In the scatter model, $S_0(\theta )$ represents the constant used in full-field data scatter correction where $f(u)=1$. Such scatter ratios in a bare-beam scan are modulated by the phantom and approximately linear with the minimum transmissivity behind the phantom.

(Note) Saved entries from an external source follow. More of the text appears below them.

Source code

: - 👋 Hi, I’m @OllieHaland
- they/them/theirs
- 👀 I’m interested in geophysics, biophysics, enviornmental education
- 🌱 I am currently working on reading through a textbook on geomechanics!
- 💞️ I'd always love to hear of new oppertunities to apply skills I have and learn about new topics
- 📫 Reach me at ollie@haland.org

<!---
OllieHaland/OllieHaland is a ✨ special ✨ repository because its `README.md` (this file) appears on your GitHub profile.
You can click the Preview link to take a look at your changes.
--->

To integrate the scatter-corrected scout views into the subsequent reconstruction, one must match the MAD projection data with the scout views. The scatter estimation in the truncated data is generalized in the following steps.

• 1.
  Scatter ratios ${\widehat{S}}_0({\theta }_{\mathrm{ap}})$ and ${\widehat{S}}_0({\theta }_{\mathrm{lat}})$ are estimated by minimizing the mean-square error between the scatter-corrected MAD projection data at the corresponding views and the full-view data presuming the linear relationship in minimum transmissivity.

  $${\widehat{S}}_0(\theta )=\arg \underset{S_0}{\min }\sum _{u\in u_{\mathrm{VOI}}(\theta )}{\Vert \log [y_{\mathrm{VOI}}(\theta )-S_{0}f{(u;\theta )}^{-\frac{1}{2}}]-\log [y_{\mathrm{full}}(\theta )]\Vert }^2,\theta \in \{{\theta }_{\mathrm{ap}},{\theta }_{\mathrm{lat}}\}.$$ (9)
• 2.
  To evaluate the scatter distribution in the rest of the scan where the full-view scan is not collected, the minimum projection behind the patient $\widehat{p}(\theta )$ is estimated with an uniform elliptical scout $\widehat{\mathrm{\Omega }}$, modeled with axes lengths, central offset, in-plane rotation, and attenuation coefficient, through matching pursuit in projections based on the two scout views.

  $$\widehat{\mathrm{\Omega }}=\arg \underset{\mathrm{\Omega }}{\min }\sum _{\theta \in \{{\theta }_{\mathrm{ap}},{\theta }_{\mathrm{lat}}\}}\Vert \mathbf{A}(\theta )\mathrm{\Omega }-y(\theta ){\Vert }_2^2,\widehat{p}(\theta )=\min \exp \{-\mathbf{A}(\theta )\mathrm{\Omega }\}.$$ (10)
• 3.
  Combining the scatter ratios $[{\widehat{S}}_0({\theta }_{\mathrm{ap}}),{\widehat{S}}_0({\theta }_{\mathrm{lat}})]$ and the estimated minimum projection $\widehat{p}(\theta )$, scatter ratio ${\breve{S}}_0(\theta )$ for each view is linearly estimated. For an elliptical scout,

  $${\breve{S}}_0(\theta )=\frac{\widehat{p}(\theta )-\widehat{p}({\theta }_{\mathrm{ap}})}{\widehat{p}({\theta }_{\mathrm{lat}})-\widehat{p}({\theta }_{\mathrm{ap}})}[{\widehat{S}}_0({\theta }_{\mathrm{lat}})-{\widehat{S}}_0({\theta }_{\mathrm{ap}})]+{\widehat{S}}_0({\theta }_{\mathrm{ap}}).$$ (11)

  If the scout estimation is nearly circular [$\widehat{p}({\theta }_{\mathrm{lat}})\approx \widehat{p}({\theta }_{\mathrm{ap}})$], ${\breve{S}}_0(\theta )$ is estimated with the mean of ${\widehat{S}}_0({\theta }_{\mathrm{ap}})$ and ${\widehat{S}}_0({\theta }_{\mathrm{lat}})$ as a constant with respect to view angle $\theta$.
• 4.Substituting ${\breve{S}}_0$ in Eq. (8), the scatter estimation $S(\theta )$ is subtracted from the projections frame by frame.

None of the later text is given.